> PROBLEM STATEMENT
The response must be made up of the lines in the entries below that contain "ByteArray".

> DATA IN THIS EXERCISE
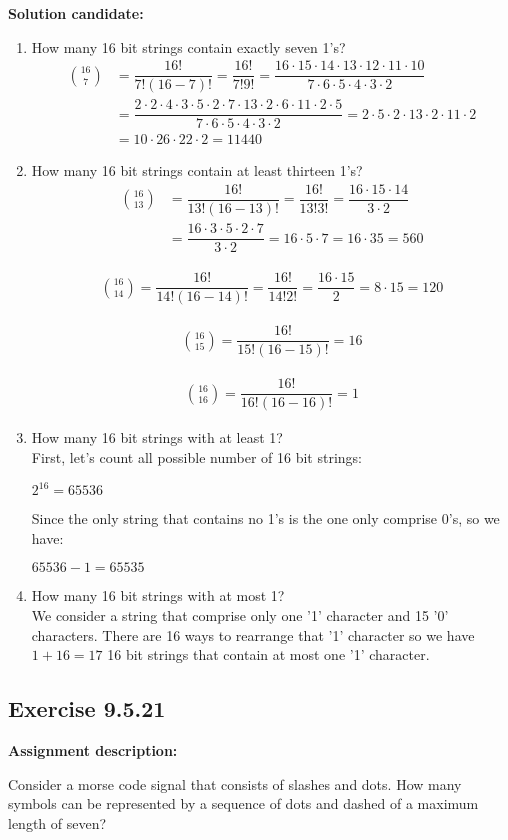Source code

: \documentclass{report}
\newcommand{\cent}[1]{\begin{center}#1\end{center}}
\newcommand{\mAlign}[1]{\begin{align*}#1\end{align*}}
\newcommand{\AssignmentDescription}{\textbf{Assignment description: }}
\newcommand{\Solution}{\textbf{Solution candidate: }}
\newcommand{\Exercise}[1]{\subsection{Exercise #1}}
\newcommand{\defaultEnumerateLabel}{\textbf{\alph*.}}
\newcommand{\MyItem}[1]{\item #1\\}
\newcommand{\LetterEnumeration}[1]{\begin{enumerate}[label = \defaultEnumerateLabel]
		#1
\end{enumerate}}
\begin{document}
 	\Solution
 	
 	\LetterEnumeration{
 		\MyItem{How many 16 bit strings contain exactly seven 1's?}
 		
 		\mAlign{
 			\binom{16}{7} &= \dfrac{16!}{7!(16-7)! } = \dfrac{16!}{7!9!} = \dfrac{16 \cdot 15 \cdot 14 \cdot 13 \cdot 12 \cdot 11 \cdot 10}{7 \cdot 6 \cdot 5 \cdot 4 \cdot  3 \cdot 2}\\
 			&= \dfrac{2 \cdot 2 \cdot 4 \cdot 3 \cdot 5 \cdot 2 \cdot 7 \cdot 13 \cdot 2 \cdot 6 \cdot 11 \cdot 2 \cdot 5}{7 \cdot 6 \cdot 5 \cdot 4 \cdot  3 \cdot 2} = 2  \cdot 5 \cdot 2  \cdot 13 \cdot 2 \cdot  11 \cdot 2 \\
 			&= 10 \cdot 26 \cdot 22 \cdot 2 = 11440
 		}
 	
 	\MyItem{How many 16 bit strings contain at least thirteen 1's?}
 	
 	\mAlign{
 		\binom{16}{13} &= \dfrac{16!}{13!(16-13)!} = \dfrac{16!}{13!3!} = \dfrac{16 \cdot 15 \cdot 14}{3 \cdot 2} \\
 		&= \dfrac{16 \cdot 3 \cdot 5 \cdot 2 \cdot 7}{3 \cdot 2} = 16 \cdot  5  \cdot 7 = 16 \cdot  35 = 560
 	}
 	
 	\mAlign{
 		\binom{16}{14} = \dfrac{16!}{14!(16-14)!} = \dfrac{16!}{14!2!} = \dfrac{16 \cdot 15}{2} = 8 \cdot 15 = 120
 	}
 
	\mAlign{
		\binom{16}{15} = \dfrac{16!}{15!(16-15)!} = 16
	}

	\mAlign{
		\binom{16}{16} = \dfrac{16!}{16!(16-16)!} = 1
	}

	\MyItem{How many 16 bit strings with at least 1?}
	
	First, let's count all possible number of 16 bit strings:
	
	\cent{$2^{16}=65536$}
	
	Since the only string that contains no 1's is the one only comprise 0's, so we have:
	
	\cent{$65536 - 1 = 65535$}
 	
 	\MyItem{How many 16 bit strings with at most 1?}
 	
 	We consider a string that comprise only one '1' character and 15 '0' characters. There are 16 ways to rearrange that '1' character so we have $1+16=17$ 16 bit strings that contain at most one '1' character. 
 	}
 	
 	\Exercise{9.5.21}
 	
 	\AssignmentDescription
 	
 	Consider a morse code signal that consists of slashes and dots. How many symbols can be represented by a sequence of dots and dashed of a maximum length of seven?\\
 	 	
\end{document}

---

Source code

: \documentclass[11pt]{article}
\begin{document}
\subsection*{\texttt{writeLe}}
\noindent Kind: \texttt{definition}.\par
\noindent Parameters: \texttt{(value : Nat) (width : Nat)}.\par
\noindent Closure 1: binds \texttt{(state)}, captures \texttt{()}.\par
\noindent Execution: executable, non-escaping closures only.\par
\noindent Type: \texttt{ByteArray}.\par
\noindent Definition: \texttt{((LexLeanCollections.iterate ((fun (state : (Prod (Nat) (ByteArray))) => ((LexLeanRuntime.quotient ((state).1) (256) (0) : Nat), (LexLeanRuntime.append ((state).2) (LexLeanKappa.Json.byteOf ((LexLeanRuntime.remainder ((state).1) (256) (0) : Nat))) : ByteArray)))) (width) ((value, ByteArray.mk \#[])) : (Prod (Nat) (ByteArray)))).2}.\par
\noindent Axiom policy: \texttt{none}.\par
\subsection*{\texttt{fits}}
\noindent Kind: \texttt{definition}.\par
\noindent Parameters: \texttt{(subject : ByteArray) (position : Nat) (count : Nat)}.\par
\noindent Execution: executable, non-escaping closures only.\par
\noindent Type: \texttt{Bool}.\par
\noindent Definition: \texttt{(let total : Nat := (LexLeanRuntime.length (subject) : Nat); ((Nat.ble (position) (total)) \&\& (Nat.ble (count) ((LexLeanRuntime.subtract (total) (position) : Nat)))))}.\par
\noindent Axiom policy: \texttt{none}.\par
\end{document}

> EXERCISE ANSWER
\noindent Type: \texttt{ByteArray}.\par
\noindent Definition: \texttt{((LexLeanCollections.iterate ((fun (state : (Prod (Nat) (ByteArray))) => ((LexLeanRuntime.quotient ((state).1) (256) (0) : Nat), (LexLeanRuntime.append ((state).2) (LexLeanKappa.Json.byteOf ((LexLeanRuntime.remainder ((state).1) (256) (0) : Nat))) : ByteArray)))) (width) ((value, ByteArray.mk \#[])) : (Prod (Nat) (ByteArray)))).2}.\par
\noindent Parameters: \texttt{(subject : ByteArray) (position : Nat) (count : Nat)}.\par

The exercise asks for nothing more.